大正時代から現代まで、その時代の経済事象をつぶさに追ってきた『週刊ダイヤモンド』。創刊約100年となるバックナンバーでは、日本経済の現代史が語られているといってもいい。本コラムでは、約100年間の『週刊ダイヤモンド』を紐解きながら歴史を逆引きしていく。今回は、戦時下の1940年に資本家として自由経済を守ろうとした商工相・小林一三と、国家管理を推進した当時の革新官僚・岸信介との対立を取り上げる。

「資本と経営の分離」をめぐる
商工相・小林一三と革新官僚・岸信介の対立

 近衛文麿は第2次政権の組閣にあたって、東京電燈社長を辞して関西へ帰っていた阪急の小林一三を商工大臣として迎えた。

 近衛首相は組閣後の1940年8月1日、「国策基本要綱」を発表する。

「官民協力による計画経済の遂行、特に主要物資の生産配給消費を貫く一元的統制機構の整備、金融統制の確立強化、重要産業、特に重化学工業及び機械工業の画期的発展」を目指す、としている(「新体制下の事業と経済」「ダイヤモンド」1940年8月15日臨時増刊号)
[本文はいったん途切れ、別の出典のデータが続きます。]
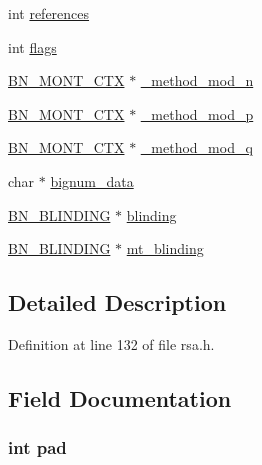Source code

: \begin{DoxyCompactItemize}
\item 
int \hyperlink{structrsa__st_a146fdb34d9a909e530adf8b189481195}{references}
\item 
int \hyperlink{structrsa__st_ac8bf36fe0577cba66bccda3a6f7e80a4}{flags}
\item 
\hyperlink{crypto_2ossl__typ_8h_aec902d353e00ced6d3fee6cd033a8bd0}{B\+N\+\_\+\+M\+O\+N\+T\+\_\+\+C\+TX} $\ast$ \hyperlink{structrsa__st_a32bde9c7596928c8a8dcab6a8cb669f9}{\+\_\+method\+\_\+mod\+\_\+n}
\item 
\hyperlink{crypto_2ossl__typ_8h_aec902d353e00ced6d3fee6cd033a8bd0}{B\+N\+\_\+\+M\+O\+N\+T\+\_\+\+C\+TX} $\ast$ \hyperlink{structrsa__st_a753b5727e91877a46b638808aed70e3c}{\+\_\+method\+\_\+mod\+\_\+p}
\item 
\hyperlink{crypto_2ossl__typ_8h_aec902d353e00ced6d3fee6cd033a8bd0}{B\+N\+\_\+\+M\+O\+N\+T\+\_\+\+C\+TX} $\ast$ \hyperlink{structrsa__st_ad0769a8a75972cb2fbf89d11a4392235}{\+\_\+method\+\_\+mod\+\_\+q}
\item 
char $\ast$ \hyperlink{structrsa__st_a011a2c596f08669113df7125718cbb5e}{bignum\+\_\+data}
\item 
\hyperlink{crypto_2ossl__typ_8h_a38325fe1e4071c8c097396804df843bb}{B\+N\+\_\+\+B\+L\+I\+N\+D\+I\+NG} $\ast$ \hyperlink{structrsa__st_acefa66837a7d5554aa3c473b994a9c33}{blinding}
\item 
\hyperlink{crypto_2ossl__typ_8h_a38325fe1e4071c8c097396804df843bb}{B\+N\+\_\+\+B\+L\+I\+N\+D\+I\+NG} $\ast$ \hyperlink{structrsa__st_a6fcbfb2cf4903d40d8c510eb05088f2c}{mt\+\_\+blinding}
\end{DoxyCompactItemize}


\subsection{Detailed Description}


Definition at line 132 of file rsa.\+h.



\subsection{Field Documentation}
\subsubsection[{\texorpdfstring{pad}{pad}}]{\setlength{\rightskip}{0pt plus 5cm}int pad}\hypertarget{structrsa__st_af1d40a330bc745f51d8b079c9dc473ff}{}\label{structrsa__st_af1d40a330bc745f51d8b079c9dc473ff}


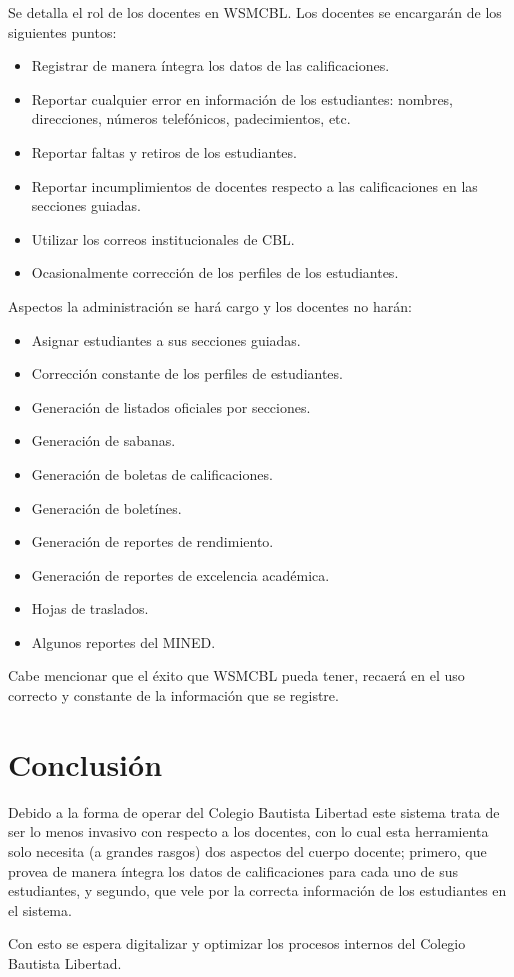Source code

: \documentclass[12pt]{article}
\begin{document}
    Se detalla el rol de los docentes en WSMCBL.
    Los docentes se encargarán de los siguientes puntos:
    \begin{itemize}
        \item Registrar de manera íntegra los datos de las calificaciones.
        \item Reportar cualquier error en información de los estudiantes: nombres, direcciones, números telefónicos, padecimientos, etc.
        \item Reportar faltas y retiros de los estudiantes.
        \item Reportar incumplimientos de docentes respecto a las calificaciones en las secciones guiadas.
        \item Utilizar los correos institucionales de CBL.
        \item Ocasionalmente corrección de los perfiles de los estudiantes.
    \end{itemize}

    Aspectos la administración se hará cargo y los docentes no harán:
    \begin{itemize}
        \item Asignar estudiantes a sus secciones guiadas.
        \item Corrección constante de los perfiles de estudiantes.
        \item Generación de listados oficiales por secciones.
        \item Generación de sabanas.
        \item Generación de boletas de calificaciones.
        \item Generación de boletínes.
        \item Generación de reportes de rendimiento.
        \item Generación de reportes de excelencia académica.
        \item Hojas de traslados.
        \item Algunos reportes del MINED.
    \end{itemize}

    Cabe mencionar que el éxito que WSMCBL pueda tener, recaerá en el uso correcto y constante de la información que se registre.

    \section{Conclusión}

    Debido a la forma de operar del Colegio Bautista Libertad este sistema trata de ser lo menos invasivo con respecto
    a los docentes, con lo cual esta herramienta solo necesita (a grandes rasgos) dos aspectos del cuerpo docente;
    primero, que provea de manera íntegra los datos de calificaciones para cada uno de sus estudiantes, y segundo, que
    vele por la correcta información de los estudiantes en el sistema.

    Con esto se espera digitalizar y optimizar los procesos internos del Colegio Bautista Libertad.
\end{document}
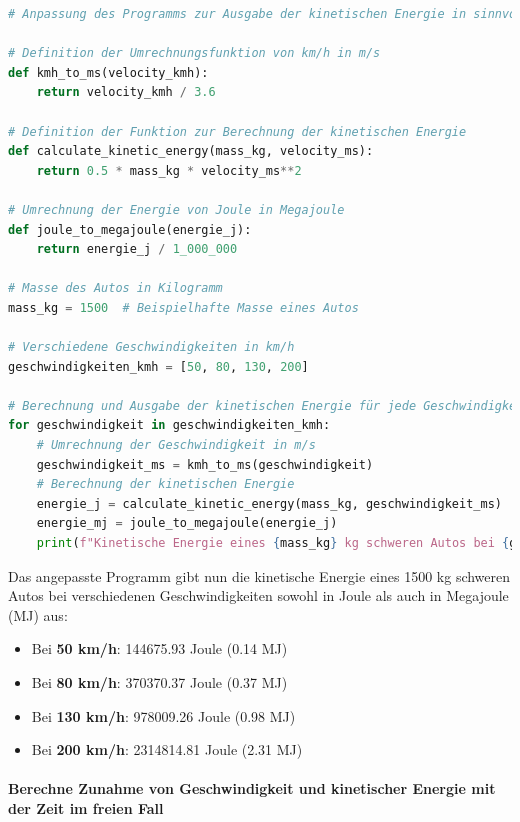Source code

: \documentclass{vorlage-design-main}
\begin{document}
\begin{lstlisting}[language=Python]
# Anpassung des Programms zur Ausgabe der kinetischen Energie in sinnvollen Einheitengrößen (Joule und Megajoule)

# Definition der Umrechnungsfunktion von km/h in m/s
def kmh_to_ms(velocity_kmh):
    return velocity_kmh / 3.6

# Definition der Funktion zur Berechnung der kinetischen Energie
def calculate_kinetic_energy(mass_kg, velocity_ms):
    return 0.5 * mass_kg * velocity_ms**2

# Umrechnung der Energie von Joule in Megajoule
def joule_to_megajoule(energie_j):
    return energie_j / 1_000_000

# Masse des Autos in Kilogramm
mass_kg = 1500  # Beispielhafte Masse eines Autos

# Verschiedene Geschwindigkeiten in km/h
geschwindigkeiten_kmh = [50, 80, 130, 200]

# Berechnung und Ausgabe der kinetischen Energie für jede Geschwindigkeit in Joule und Megajoule
for geschwindigkeit in geschwindigkeiten_kmh:
    # Umrechnung der Geschwindigkeit in m/s
    geschwindigkeit_ms = kmh_to_ms(geschwindigkeit)
    # Berechnung der kinetischen Energie
    energie_j = calculate_kinetic_energy(mass_kg, geschwindigkeit_ms)
    energie_mj = joule_to_megajoule(energie_j)
    print(f"Kinetische Energie eines {mass_kg} kg schweren Autos bei {geschwindigkeit} km/h: {energie_j:.2f} Joule ({energie_mj:.2f} MJ)")
\end{lstlisting}

Das angepasste Programm gibt nun die kinetische Energie eines 1500 kg
schweren Autos bei verschiedenen Geschwindigkeiten sowohl in Joule als
auch in Megajoule (MJ) aus:

\begin{itemize}

\item
  Bei \textbf{50 km/h}: 144675.93 Joule (0.14 MJ)
\item
  Bei \textbf{80 km/h}: 370370.37 Joule (0.37 MJ)
\item
  Bei \textbf{130 km/h}: 978009.26 Joule (0.98 MJ)
\item
  Bei \textbf{200 km/h}: 2314814.81 Joule (2.31 MJ)
\end{itemize}

\hypertarget{berechne-zunahme-von-geschwindigkeit-und-kinetischer-energie-mit-der-zeit-im-freien-fall}{%
\paragraph{Berechne Zunahme von Geschwindigkeit und kinetischer Energie
mit der Zeit im freien
Fall}\label{berechne-zunahme-von-geschwindigkeit-und-kinetischer-energie-mit-der-zeit-im-freien-fall}}
\end{document}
 9月には「資本と経営の分離」を商法改正によって行なう、という企画院原案が出てきた。財界にまた大反対運動が巻き起こる。

「資本と経営の分離」とは、企業の所有は株主・資本家のままで、経営を国有化して生産力を戦争へ集中させる、という統制経済の手法として企画院が編み出したものである。資本家の利潤はもちろん制限される。財界が反対するのは当然だろう。

「ダイヤモンド」はこう書いている。

「産業資本の奉還といふほどではなくとも、主要産業、国防産業の経営主体の問題」が重要だ。「民有国営か国有国営か」ということだが、「民有国営方式に則った発送電会社が、経営に難渋している」と、電力国家管理問題(連載前回参照)端緒からの連続性を指摘し、企業システムが大転換させられようとしている、と書いている(「ダイヤモンド」1940年8月15日臨時増刊号)。

 商工大臣・小林一三は資本家と電力経営者の期待を担って政権内部で闘った。対立したのは「資本と経営の分離」を推進する商工省事務次官・岸信介(1896-1987、戦後首相に)である。大臣は次官と論争し、ついに「要綱」から「資本と経営の分離」を撤回させた。